La falta de agua potable, contaminación del aire que respiramos, el plástico en mares y océanos, el cambio en ecosistemas con la desaparición de especies de plantas y animales, el derretimiento de los polos, el aumento de la pesca que deja los mares sin peces… Todos estos factores, junto con el hecho de que la población en la Tierra sigue aumentando (somos 7.500 millones y en el año 2050 seremos 10.000 millones de personas.
Los efectos del cambio climático ya se están comprobando cada día, en cada país.
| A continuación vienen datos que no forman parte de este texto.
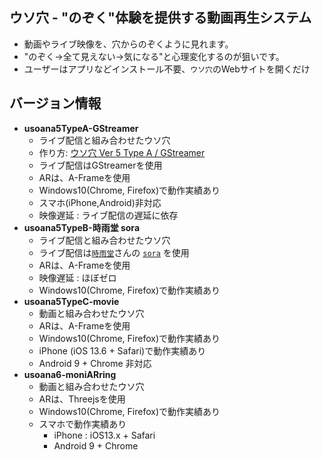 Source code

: ## ウソ穴 - "のぞく"体験を提供する動画再生システム

- 動画やライブ映像を、穴からのぞくように見れます。
- "のぞく→全て見えない→気になる"と心理変化するのが狙いです。
- ユーザーはアプリなどインストール不要、`ウソ穴`のWebサイトを開くだけ

## バージョン情報

- **usoana5TypeA-GStreamer**
    - ライブ配信と組み合わせたウソ穴
    - 作り方: [ウソ穴 Ver 5 Type A / GStreamer](https://qiita.com/zgw426/items/39fd3973ab8ce0a7e69c)
    - ライブ配信はGStreamerを使用
    - ARは、A-Frameを使用
    - Windows10(Chrome, Firefox)で動作実績あり
    - スマホ(iPhone,Android)非対応
    - 映像遅延 : ライブ配信の遅延に依存
- **usoana5TypeB-時雨堂 sora**
    - ライブ配信と組み合わせたウソ穴
    - ライブ配信は[`時雨堂`](https://shiguredo.jp/)さんの [`sora`](https://sora-labo.shiguredo.jp/) を使用
    - ARは、A-Frameを使用
    - 映像遅延 : ほぼゼロ
    - Windows10(Chrome, Firefox)で動作実績あり
 - **usoana5TypeC-movie**
    - 動画と組み合わせたウソ穴
    - ARは、A-Frameを使用
    - Windows10(Chrome, Firefox)で動作実績あり
    - iPhone (iOS 13.6 + Safari)で動作実績あり
    - Android 9 + Chrome 非対応
- **usoana6-moniARring**
    - 動画と組み合わせたウソ穴
    - ARは、Threejsを使用
    - Windows10(Chrome, Firefox)で動作実績あり
    - スマホで動作実績あり
        - iPhone : iOS13.x + Safari
        - Android 9 + Chrome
Sequías, inundaciones, grandes tormentas, aumento de desastres naturales, aumento del nivel del mar…
Además, actualmente se calcula que la contaminación es responsable de entre 6 y 7 millones de muertes al año, muertes que podrían ser evitables. Otro millón y medio de personas fallecen cada año por no disponer de agua potable, o debido a que esta esté contaminada por bacterias y otros microorganismos.
Debido a que la producción de alimento debe ser cada vez mayor para poder dar de comer a la creciente población mundial, nos encontramos con otro problema: el de las superbacterias. Ganaderos y agricultores emplean distintas sustancias en sus animales y cosechas para que estos sean más grandes, vivan más o den más alimento. El uso indiscriminado de antibióticos hace que cada vez haya más bacterias resistentes, y ya se han producido casos de ‘superbacterias’ a las que ningún fármaco es capaz de vencer. Estas infecciones serán uno de las primeras causas de muerte en el futuro.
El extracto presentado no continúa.